Problem:
Return each entry exactly, with none missing.

+++ Study material +++

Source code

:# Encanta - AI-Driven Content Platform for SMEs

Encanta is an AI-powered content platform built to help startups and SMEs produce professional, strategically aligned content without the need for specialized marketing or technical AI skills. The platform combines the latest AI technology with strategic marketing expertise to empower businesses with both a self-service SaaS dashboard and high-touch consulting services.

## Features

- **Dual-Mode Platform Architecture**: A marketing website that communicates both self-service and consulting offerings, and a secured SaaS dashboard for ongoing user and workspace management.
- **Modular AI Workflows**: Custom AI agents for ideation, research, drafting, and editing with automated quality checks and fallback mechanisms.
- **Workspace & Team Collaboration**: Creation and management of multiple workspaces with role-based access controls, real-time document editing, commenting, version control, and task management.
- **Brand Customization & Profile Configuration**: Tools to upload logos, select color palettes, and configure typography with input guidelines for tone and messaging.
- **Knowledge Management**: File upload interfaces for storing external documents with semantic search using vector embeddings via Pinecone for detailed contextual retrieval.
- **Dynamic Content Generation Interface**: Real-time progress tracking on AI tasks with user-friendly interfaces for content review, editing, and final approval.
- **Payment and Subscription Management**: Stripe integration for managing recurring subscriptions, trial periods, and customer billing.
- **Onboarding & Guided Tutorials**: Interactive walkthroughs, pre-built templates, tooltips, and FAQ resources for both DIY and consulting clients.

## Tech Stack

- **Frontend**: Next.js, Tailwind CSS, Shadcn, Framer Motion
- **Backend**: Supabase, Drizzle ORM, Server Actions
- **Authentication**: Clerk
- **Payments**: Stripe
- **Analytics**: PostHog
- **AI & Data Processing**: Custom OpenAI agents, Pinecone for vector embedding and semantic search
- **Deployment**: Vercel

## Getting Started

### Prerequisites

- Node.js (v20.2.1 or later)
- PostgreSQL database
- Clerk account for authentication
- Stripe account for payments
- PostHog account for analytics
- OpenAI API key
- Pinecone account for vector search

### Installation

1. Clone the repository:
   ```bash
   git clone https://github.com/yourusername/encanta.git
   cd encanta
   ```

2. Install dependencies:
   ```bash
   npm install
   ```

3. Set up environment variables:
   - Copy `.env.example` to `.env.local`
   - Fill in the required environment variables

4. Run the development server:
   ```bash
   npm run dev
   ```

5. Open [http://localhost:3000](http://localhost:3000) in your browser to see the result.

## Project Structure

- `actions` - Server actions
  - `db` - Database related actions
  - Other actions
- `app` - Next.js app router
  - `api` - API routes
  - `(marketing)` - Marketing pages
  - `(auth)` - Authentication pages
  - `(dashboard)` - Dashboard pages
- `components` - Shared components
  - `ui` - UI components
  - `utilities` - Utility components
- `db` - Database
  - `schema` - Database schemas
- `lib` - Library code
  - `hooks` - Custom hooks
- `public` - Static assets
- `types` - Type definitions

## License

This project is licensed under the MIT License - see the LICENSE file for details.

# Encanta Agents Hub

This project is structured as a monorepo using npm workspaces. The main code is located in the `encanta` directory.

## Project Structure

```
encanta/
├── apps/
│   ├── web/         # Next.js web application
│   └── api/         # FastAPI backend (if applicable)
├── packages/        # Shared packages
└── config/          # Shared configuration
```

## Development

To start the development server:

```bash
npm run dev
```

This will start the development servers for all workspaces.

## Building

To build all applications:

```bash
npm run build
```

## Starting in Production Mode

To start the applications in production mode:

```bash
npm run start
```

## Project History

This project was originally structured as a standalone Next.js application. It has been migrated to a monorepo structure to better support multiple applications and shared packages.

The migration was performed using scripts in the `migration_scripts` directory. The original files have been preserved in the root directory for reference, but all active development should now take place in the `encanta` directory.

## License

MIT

+++

Written reply:
Source code

:# Encanta - AI-Driven Content Platform for SMEs

Encanta is an AI-powered content platform built to help startups and SMEs produce professional, strategically aligned content without the need for specialized marketing or technical AI skills. The platform combines the latest AI technology with strategic marketing expertise to empower businesses with both a self-service SaaS dashboard and high-touch consulting services.

## Features

- **Dual-Mode Platform Architecture**: A marketing website that communicates both self-service and consulting offerings, and a secured SaaS dashboard for ongoing user and workspace management.
- **Modular AI Workflows**: Custom AI agents for ideation, research, drafting, and editing with automated quality checks and fallback mechanisms.
- **Workspace & Team Collaboration**: Creation and management of multiple workspaces with role-based access controls, real-time document editing, commenting, version control, and task management.
- **Brand Customization & Profile Configuration**: Tools to upload logos, select color palettes, and configure typography with input guidelines for tone and messaging.
- **Knowledge Management**: File upload interfaces for storing external documents with semantic search using vector embeddings via Pinecone for detailed contextual retrieval.
- **Dynamic Content Generation Interface**: Real-time progress tracking on AI tasks with user-friendly interfaces for content review, editing, and final approval.
- **Payment and Subscription Management**: Stripe integration for managing recurring subscriptions, trial periods, and customer billing.
- **Onboarding & Guided Tutorials**: Interactive walkthroughs, pre-built templates, tooltips, and FAQ resources for both DIY and consulting clients.

## Tech Stack

- **Frontend**: Next.js, Tailwind CSS, Shadcn, Framer Motion
- **Backend**: Supabase, Drizzle ORM, Server Actions
- **Authentication**: Clerk
- **Payments**: Stripe
- **Analytics**: PostHog
- **AI & Data Processing**: Custom OpenAI agents, Pinecone for vector embedding and semantic search
- **Deployment**: Vercel

## Getting Started

### Prerequisites

- Node.js (v20.2.1 or later)
- PostgreSQL database
- Clerk account for authentication
- Stripe account for payments
- PostHog account for analytics
- OpenAI API key
- Pinecone account for vector search

### Installation

1. Clone the repository:
   ```bash
   git clone https://github.com/yourusername/encanta.git
   cd encanta
   ```

2. Install dependencies:
   ```bash
   npm install
   ```

3. Set up environment variables:
   - Copy `.env.example` to `.env.local`
   - Fill in the required environment variables

4. Run the development server:
   ```bash
   npm run dev
   ```

5. Open [http://localhost:3000](http://localhost:3000) in your browser to see the result.

## Project Structure

- `actions` - Server actions
  - `db` - Database related actions
  - Other actions
- `app` - Next.js app router
  - `api` - API routes
  - `(marketing)` - Marketing pages
  - `(auth)` - Authentication pages
  - `(dashboard)` - Dashboard pages
- `components` - Shared components
  - `ui` - UI components
  - `utilities` - Utility components
- `db` - Database
  - `schema` - Database schemas
- `lib` - Library code
  - `hooks` - Custom hooks
- `public` - Static assets
- `types` - Type definitions

## License

This project is licensed under the MIT License - see the LICENSE file for details.

# Encanta Agents Hub

This project is structured as a monorepo using npm workspaces. The main code is located in the `encanta` directory.

## Project Structure

```
encanta/
├── apps/
│   ├── web/         # Next.js web application
│   └── api/         # FastAPI backend (if applicable)
├── packages/        # Shared packages
└── config/          # Shared configuration
```

## Development

To start the development server:

```bash
npm run dev
```

This will start the development servers for all workspaces.

## Building

To build all applications:

```bash
npm run build
```

## Starting in Production Mode

To start the applications in production mode:

```bash
npm run start
```

## Project History

This project was originally structured as a standalone Next.js application. It has been migrated to a monorepo structure to better support multiple applications and shared packages.

The migration was performed using scripts in the `migration_scripts` directory. The original files have been preserved in the root directory for reference, but all active development should now take place in the `encanta` directory.

## License

MIT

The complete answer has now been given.